Stored entries
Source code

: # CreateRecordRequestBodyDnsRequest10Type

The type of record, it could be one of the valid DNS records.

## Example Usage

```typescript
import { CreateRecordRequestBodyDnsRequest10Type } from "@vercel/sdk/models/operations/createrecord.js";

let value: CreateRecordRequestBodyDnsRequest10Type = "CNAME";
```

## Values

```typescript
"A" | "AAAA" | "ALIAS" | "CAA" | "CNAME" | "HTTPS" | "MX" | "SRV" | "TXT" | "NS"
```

==

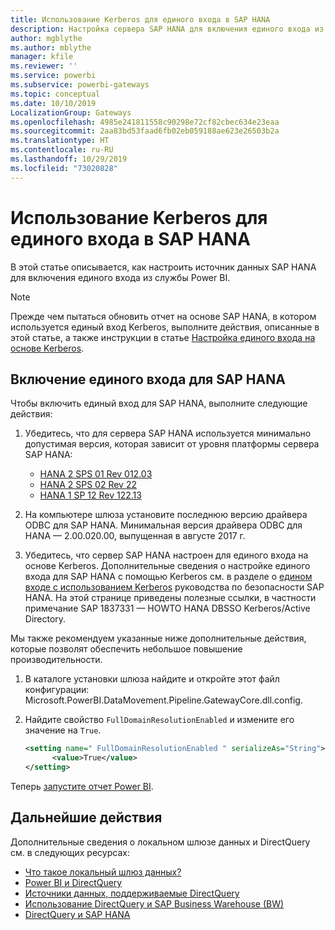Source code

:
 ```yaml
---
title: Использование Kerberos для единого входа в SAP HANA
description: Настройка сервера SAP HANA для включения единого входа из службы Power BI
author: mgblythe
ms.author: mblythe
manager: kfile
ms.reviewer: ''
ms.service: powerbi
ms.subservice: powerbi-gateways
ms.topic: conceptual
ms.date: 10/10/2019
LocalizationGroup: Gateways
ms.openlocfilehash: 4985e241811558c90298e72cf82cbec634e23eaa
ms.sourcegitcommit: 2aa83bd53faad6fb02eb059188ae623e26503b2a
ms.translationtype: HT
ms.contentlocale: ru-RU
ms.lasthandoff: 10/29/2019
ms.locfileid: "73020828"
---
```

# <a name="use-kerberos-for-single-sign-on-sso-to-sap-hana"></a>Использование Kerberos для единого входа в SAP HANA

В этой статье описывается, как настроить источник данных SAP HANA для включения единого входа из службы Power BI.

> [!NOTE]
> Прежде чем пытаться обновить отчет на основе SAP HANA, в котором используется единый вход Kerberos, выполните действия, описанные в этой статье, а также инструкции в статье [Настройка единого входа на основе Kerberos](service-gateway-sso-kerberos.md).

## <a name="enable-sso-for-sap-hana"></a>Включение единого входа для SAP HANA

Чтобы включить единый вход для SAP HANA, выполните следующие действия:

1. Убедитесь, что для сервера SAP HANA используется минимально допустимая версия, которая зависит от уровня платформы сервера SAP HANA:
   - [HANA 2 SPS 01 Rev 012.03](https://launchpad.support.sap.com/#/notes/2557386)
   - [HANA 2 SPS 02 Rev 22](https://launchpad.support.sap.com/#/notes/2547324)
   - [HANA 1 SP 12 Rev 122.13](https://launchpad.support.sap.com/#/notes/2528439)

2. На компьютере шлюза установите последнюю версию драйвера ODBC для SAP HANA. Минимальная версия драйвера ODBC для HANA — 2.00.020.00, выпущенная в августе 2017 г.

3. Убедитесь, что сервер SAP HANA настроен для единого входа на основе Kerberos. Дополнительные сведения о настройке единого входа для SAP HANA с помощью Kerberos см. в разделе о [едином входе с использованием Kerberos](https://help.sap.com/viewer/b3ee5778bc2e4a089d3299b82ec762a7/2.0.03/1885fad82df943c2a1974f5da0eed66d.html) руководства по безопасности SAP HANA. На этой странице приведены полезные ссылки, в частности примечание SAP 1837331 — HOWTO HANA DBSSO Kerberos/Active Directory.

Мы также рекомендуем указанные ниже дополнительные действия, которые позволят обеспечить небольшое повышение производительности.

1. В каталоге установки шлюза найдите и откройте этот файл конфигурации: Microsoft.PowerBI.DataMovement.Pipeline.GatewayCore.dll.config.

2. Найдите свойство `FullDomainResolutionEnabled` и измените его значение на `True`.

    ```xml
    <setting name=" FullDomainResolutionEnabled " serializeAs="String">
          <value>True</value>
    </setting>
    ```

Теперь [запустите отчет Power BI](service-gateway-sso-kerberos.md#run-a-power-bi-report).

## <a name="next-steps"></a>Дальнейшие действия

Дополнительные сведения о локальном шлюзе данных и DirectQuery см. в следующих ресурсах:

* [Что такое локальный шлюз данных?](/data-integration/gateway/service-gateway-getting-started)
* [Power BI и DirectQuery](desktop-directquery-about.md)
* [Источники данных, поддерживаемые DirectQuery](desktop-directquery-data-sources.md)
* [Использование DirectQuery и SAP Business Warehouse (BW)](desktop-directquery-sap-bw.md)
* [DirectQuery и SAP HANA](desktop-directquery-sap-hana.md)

Aim of the exercise: What is needed is the number of lines in the data that contain "отчет", given with nothing else.

Final answer: 2